##### DATA SHOWN #####

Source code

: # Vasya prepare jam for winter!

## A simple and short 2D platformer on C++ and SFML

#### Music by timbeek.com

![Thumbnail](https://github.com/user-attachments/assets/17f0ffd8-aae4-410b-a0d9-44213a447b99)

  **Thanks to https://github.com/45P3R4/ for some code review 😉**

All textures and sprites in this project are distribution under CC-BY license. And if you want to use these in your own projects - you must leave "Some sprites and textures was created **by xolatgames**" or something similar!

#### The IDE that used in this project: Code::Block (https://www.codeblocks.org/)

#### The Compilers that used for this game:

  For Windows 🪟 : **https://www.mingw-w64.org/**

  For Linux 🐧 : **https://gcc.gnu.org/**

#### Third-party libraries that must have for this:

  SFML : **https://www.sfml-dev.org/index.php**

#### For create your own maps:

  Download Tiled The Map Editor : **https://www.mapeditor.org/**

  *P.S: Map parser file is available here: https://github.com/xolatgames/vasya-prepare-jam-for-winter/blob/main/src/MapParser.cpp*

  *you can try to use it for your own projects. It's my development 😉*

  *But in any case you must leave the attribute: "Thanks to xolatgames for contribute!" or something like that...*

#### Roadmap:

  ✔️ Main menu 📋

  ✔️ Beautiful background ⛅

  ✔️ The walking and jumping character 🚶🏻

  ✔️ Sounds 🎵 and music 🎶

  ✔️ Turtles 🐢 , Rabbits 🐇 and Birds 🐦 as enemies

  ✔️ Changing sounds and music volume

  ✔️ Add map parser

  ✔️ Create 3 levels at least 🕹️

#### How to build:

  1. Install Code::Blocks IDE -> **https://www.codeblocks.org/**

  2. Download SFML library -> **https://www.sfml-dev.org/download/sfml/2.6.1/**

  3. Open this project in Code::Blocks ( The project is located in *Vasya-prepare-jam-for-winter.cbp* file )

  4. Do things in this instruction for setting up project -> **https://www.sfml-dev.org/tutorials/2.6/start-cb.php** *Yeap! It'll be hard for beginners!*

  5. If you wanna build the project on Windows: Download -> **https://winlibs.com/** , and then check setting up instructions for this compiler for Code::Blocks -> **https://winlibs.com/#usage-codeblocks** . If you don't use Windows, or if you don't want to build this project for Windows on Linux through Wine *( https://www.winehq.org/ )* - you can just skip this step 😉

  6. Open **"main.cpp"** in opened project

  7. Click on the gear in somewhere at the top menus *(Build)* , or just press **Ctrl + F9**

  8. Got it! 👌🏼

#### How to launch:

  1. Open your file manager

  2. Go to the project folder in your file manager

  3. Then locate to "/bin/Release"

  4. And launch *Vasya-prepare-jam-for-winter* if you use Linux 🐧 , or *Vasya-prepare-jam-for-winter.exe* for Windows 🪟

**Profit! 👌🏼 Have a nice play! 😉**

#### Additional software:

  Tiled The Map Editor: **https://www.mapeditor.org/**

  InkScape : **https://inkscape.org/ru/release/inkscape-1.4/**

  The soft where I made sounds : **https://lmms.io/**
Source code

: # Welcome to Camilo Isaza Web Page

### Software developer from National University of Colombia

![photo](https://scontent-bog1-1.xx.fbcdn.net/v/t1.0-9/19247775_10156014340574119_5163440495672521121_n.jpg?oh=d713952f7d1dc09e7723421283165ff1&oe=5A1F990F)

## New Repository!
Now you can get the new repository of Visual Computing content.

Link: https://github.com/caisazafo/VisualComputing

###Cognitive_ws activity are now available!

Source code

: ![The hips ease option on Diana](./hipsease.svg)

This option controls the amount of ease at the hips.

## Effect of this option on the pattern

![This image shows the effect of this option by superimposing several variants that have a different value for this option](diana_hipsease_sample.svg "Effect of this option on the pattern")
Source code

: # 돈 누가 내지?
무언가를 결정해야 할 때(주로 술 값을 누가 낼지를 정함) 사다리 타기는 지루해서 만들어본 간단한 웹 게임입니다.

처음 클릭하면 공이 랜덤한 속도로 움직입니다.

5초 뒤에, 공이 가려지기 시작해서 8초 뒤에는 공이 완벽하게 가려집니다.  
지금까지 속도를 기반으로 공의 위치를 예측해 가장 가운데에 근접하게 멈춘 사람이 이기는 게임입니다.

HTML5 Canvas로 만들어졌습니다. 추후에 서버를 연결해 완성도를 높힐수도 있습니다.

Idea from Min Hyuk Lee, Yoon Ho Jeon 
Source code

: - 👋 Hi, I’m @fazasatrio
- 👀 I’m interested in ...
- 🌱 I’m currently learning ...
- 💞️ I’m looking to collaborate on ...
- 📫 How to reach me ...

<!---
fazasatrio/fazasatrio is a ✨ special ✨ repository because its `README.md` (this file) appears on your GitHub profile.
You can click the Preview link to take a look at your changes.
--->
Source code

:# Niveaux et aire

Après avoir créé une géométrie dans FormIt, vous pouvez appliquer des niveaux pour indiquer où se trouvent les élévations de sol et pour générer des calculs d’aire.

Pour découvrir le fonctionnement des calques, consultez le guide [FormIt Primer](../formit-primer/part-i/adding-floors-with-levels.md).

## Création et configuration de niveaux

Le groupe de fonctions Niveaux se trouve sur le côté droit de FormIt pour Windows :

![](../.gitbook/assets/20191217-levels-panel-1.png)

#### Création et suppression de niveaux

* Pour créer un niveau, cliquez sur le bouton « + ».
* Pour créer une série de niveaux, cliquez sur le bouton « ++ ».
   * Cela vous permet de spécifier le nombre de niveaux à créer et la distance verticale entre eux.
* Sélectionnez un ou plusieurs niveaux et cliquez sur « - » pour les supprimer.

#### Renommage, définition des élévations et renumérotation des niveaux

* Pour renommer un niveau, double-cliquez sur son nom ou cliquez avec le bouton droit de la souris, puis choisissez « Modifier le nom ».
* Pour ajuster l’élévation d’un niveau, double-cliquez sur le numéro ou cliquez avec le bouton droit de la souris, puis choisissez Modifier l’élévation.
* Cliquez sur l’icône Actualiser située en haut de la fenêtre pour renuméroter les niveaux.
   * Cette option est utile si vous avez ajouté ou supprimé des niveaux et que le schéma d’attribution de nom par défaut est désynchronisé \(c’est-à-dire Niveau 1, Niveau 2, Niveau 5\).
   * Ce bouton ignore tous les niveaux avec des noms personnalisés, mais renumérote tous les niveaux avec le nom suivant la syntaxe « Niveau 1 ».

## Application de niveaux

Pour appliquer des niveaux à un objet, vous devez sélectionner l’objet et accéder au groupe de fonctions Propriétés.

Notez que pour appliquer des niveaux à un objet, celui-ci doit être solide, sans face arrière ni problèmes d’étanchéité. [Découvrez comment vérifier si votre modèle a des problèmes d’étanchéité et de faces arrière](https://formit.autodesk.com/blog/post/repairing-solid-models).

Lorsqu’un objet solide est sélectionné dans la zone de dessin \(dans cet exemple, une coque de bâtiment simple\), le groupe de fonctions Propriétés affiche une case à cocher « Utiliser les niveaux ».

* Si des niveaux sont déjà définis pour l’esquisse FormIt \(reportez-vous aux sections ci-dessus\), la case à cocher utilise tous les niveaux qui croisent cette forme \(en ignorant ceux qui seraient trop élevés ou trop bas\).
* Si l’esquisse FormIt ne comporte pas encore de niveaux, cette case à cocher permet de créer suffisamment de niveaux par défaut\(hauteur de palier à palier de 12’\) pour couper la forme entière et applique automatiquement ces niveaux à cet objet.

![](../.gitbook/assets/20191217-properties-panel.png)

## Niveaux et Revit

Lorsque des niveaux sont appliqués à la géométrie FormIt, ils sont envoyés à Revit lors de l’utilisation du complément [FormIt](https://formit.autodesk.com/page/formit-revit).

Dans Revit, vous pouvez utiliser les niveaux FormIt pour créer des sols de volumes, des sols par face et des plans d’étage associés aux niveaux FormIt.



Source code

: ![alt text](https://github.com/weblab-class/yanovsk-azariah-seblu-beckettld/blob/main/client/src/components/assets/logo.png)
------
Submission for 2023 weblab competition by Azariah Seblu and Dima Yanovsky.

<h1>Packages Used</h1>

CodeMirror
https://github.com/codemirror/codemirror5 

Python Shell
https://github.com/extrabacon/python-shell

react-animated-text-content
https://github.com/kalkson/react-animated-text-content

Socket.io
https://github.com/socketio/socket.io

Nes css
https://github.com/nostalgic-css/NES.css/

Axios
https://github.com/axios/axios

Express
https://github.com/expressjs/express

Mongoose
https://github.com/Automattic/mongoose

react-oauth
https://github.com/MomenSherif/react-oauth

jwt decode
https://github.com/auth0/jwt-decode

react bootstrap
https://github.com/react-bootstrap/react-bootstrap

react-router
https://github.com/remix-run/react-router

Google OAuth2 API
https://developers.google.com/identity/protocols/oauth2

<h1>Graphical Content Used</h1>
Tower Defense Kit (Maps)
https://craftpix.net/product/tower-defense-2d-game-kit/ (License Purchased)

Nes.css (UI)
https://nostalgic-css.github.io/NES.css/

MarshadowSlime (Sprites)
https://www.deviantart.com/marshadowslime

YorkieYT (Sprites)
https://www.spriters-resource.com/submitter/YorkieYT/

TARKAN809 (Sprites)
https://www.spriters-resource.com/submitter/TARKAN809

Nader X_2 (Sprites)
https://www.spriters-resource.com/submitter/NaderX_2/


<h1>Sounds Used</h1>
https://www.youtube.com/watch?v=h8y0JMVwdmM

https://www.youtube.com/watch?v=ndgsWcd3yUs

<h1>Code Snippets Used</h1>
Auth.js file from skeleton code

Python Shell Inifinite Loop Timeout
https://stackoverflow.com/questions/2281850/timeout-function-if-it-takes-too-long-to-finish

#####

All lines starting at the one holding "MarshadowSlime (Sprites)" and ending at the last line above must be output exactly, and no other line may appear.

MarshadowSlime (Sprites)
https://www.deviantart.com/marshadowslime

YorkieYT (Sprites)
https://www.spriters-resource.com/submitter/YorkieYT/

TARKAN809 (Sprites)
https://www.spriters-resource.com/submitter/TARKAN809

Nader X_2 (Sprites)
https://www.spriters-resource.com/submitter/NaderX_2/


<h1>Sounds Used</h1>
https://www.youtube.com/watch?v=h8y0JMVwdmM

https://www.youtube.com/watch?v=ndgsWcd3yUs

<h1>Code Snippets Used</h1>
Auth.js file from skeleton code

Python Shell Inifinite Loop Timeout
https://stackoverflow.com/questions/2281850/timeout-function-if-it-takes-too-long-to-finish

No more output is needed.